The spelling in the Bible is not always consistent. Another example is the word for "sounds/voices" which has at least three different spellings in the Bible:

קֹלֹת (Exodus 9:23, 28)
קוֹלֹת (Exodus 20:14)
קֹלוֹת (Samuel I 12:17)

(In modern Hebrew the only standard spelling of this word is קוֹלוֹת. AFAIK this spelling does not appear in the Bible.)


----------



## origumi

This is interesting: In the Gemara the situation is exactly the opposite. קולות is always spelled with two *ו*, never with one or none (as far as I could see), unless the Bible is citated, for example בבלי ברכות:

איני והא כתיב (שמות כ) וכל העם רואים את ה*קולת* אותן *קולות* דקודם מתן תורה הוו


----------



## Holop

Thank you friends!

1. Which of three is used in the modern hebrew for "lights" (or more likely to be used...in a newspaper for instance)? 

*מא**רת*
*מא**ו**רת*
*מא**ו**ר**ו**ת*




origumi said:


> * the spelling *מאורת* is improbable. It seems inappropriate to add a vowel on a non-stressed syllable but omit it on a stressed one. Therefore it becomes another word, "meurat", which means den of..., lair of..., as in Isaiah: _the den of [the basilisk]_.


 2. Why would it be inappropriate to add a vowel? As I understand it is originated from *א**ו**ר* (light), therefore it makes sence to be *מאורת* , doesn't it?

3. How would you translate the word *מא**ו**ר*? A "light"? Then does *ת *make it plural - "lights"?


----------



## amikama

Holop said:


> 1. Which of three is used in the modern hebrew for "lights" (or more likely to be used...in a newspaper for instance)?
> 
> *מא**רת*
> *מא**ו**רת*
> *מא**ו**ר**ו**ת*


In modern Hebrew, only מאורות (the third one).



> 3. How would you translate the word *מא**ו**ר*? A "light"? Then does *ת *make it plural - "lights"?


A light, or more exactly, a light source such as the Sun, the Moon, a candle, etc. And yes, the suffix ות- makes it plural.


----------



## origumi

Holop said:


> 2. Why would it be inappropriate to add a vowel? As I understand it is originated from *א**ו**ר* (light), therefore it makes sence to be *מאורת* , doesn't it?

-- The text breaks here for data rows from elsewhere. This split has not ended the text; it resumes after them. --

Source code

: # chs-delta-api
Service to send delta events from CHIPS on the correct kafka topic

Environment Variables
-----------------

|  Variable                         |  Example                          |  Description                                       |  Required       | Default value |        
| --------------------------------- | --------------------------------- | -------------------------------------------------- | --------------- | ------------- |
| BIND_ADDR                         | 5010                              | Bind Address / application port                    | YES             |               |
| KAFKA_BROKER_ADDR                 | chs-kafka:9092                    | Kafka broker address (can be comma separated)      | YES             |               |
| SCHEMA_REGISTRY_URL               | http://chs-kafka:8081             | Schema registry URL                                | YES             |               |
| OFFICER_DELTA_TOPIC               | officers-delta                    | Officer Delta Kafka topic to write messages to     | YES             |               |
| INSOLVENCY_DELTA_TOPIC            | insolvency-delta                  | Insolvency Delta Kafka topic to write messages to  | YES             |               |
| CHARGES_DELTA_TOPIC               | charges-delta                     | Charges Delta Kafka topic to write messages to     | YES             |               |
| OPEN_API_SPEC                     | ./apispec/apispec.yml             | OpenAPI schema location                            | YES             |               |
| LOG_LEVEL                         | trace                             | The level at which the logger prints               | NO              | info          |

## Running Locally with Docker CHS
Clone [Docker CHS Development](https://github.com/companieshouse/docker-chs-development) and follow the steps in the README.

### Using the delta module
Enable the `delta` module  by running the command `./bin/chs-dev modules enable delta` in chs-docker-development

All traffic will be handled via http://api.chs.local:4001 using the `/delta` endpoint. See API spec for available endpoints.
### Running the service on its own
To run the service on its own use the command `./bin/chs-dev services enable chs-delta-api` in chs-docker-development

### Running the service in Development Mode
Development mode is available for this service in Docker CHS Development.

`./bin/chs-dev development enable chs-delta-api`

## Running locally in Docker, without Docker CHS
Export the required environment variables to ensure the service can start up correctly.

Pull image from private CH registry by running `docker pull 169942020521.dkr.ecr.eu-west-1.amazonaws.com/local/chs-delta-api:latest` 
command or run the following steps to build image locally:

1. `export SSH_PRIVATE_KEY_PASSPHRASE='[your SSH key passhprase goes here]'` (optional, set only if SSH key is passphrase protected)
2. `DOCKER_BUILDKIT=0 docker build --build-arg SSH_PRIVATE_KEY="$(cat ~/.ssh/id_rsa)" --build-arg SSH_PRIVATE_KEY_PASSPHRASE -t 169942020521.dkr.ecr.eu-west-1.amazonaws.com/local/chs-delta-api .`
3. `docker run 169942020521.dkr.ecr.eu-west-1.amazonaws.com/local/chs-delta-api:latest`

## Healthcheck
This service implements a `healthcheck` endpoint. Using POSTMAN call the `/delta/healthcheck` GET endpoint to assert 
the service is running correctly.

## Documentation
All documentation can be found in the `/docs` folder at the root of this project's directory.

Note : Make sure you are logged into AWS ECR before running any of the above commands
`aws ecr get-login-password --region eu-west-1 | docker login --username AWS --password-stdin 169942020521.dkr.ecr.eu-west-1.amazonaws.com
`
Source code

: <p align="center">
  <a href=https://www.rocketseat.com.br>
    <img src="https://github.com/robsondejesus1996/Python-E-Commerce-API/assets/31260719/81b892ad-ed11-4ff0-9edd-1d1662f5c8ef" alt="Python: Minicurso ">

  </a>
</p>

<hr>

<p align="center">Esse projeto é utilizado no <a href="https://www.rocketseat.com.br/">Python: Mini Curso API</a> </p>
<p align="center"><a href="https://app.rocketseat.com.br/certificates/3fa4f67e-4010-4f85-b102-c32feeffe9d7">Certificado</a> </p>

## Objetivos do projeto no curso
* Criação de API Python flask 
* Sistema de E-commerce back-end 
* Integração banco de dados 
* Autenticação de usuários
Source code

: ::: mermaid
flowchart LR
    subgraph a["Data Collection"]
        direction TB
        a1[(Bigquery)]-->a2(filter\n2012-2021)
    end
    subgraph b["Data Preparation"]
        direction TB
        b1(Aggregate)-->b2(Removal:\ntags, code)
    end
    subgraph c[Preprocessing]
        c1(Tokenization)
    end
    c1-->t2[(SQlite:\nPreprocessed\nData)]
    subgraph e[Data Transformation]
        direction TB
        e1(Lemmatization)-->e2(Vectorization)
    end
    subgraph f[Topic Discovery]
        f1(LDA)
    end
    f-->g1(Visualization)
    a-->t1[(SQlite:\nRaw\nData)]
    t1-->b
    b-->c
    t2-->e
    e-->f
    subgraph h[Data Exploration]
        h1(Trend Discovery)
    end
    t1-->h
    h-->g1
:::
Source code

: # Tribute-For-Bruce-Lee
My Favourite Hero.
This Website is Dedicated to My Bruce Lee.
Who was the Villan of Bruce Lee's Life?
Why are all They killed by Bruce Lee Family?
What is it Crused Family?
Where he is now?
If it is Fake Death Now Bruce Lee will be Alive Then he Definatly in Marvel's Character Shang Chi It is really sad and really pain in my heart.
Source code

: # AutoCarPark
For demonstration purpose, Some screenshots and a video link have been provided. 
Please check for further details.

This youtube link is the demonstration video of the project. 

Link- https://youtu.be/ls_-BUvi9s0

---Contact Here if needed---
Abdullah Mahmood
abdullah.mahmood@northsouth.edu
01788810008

As demonstrated above for another word, קולות, the assumption that a stressed syllable is more likely to get a vowel in written text requires deeper statistical analysis. I take it back for now.


----------



## Holop

Just want to thank *origumi*, *amikama* and *kishmish* for your brief, precise and very informative answers. You guys helped me a lot! Keep up a good work.


----------